Re: [boost] boost.test regression or behavior change (was Re: Boost.lockfree)

9 Oct 2015

      Le 08/10/15 19:46, Bjørn Roald a écrit :
...
...
On 04 Oct 2015, at 14:49, Raffi Enficiaud <raffi.enficiaud@mines-paris.org> wrote:
Le 04/10/15 13:38, John Maddock a écrit :
...
On 04/10/2015 12:09, Bjorn Reese wrote:
As many others have said, Boost.Test is "special" in that the majority
of Boost's tests depend on it.  Even breakages in develop are extremely
painful in that they effectively halt progress for any Boost library
which uses Test for testing.
This sort of problem has been discussed before on this list without
any real progress.
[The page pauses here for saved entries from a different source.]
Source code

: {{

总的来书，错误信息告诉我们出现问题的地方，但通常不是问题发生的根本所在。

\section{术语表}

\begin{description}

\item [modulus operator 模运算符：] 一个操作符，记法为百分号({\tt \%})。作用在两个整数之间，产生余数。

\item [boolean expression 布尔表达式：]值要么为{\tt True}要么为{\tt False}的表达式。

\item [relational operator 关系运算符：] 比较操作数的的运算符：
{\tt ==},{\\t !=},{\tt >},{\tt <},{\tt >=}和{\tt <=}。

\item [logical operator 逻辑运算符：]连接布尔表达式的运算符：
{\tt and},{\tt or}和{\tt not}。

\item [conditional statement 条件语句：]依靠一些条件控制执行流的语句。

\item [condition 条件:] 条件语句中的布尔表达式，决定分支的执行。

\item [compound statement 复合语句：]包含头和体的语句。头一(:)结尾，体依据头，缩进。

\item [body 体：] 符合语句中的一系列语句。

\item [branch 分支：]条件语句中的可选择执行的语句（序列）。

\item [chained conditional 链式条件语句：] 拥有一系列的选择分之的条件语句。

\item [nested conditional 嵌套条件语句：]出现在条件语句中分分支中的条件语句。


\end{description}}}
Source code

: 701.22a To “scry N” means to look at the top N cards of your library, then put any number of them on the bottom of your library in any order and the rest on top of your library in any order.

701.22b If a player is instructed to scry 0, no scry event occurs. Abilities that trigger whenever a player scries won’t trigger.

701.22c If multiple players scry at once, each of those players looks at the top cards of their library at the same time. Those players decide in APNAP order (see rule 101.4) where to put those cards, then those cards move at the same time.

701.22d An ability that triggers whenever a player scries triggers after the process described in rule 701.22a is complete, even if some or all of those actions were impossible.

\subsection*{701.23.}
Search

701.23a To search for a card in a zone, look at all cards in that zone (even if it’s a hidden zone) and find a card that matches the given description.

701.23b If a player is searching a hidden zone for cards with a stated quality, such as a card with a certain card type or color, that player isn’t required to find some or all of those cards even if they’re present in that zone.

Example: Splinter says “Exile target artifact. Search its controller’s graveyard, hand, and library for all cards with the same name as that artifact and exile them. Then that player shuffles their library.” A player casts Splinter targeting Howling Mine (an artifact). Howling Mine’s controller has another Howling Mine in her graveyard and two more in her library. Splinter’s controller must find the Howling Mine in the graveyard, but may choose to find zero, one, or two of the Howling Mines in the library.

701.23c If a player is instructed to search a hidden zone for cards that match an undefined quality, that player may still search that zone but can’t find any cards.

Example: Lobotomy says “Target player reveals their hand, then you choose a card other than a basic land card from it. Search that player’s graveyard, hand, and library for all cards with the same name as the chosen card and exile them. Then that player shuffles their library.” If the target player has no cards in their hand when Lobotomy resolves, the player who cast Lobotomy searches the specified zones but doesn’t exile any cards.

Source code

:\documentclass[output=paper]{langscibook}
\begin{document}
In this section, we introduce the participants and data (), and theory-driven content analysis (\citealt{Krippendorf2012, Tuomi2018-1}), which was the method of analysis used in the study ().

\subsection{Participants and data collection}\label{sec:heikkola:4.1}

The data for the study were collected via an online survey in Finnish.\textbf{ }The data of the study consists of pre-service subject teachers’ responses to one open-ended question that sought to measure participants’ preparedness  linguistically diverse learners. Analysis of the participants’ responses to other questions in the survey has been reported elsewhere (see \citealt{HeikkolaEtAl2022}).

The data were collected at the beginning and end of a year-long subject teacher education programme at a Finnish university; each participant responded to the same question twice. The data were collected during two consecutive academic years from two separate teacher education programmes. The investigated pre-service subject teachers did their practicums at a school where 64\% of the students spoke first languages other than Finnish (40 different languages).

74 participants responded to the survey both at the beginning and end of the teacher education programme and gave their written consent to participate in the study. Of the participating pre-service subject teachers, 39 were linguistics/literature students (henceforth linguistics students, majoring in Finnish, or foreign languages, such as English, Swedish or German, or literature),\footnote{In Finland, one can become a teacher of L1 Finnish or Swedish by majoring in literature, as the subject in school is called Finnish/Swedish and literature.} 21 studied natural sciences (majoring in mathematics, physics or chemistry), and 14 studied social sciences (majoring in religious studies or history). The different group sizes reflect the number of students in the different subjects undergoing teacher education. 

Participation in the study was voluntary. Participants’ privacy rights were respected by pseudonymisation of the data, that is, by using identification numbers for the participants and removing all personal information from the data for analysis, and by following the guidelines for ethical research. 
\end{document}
I think a solution to this is needed to allow boost
tools maintainers (boost.test is also a tool), similar services that
library maintainers enjoy. A solution may also provide better test
services for all boost developers and possibly other projects. An idea
of a possible way forward providing a test_request service at
boost.org/test_request is outlined below.
I think the problem are simple:
- the "develop" branch is currently a soup.
- the regression dashboard should be improved.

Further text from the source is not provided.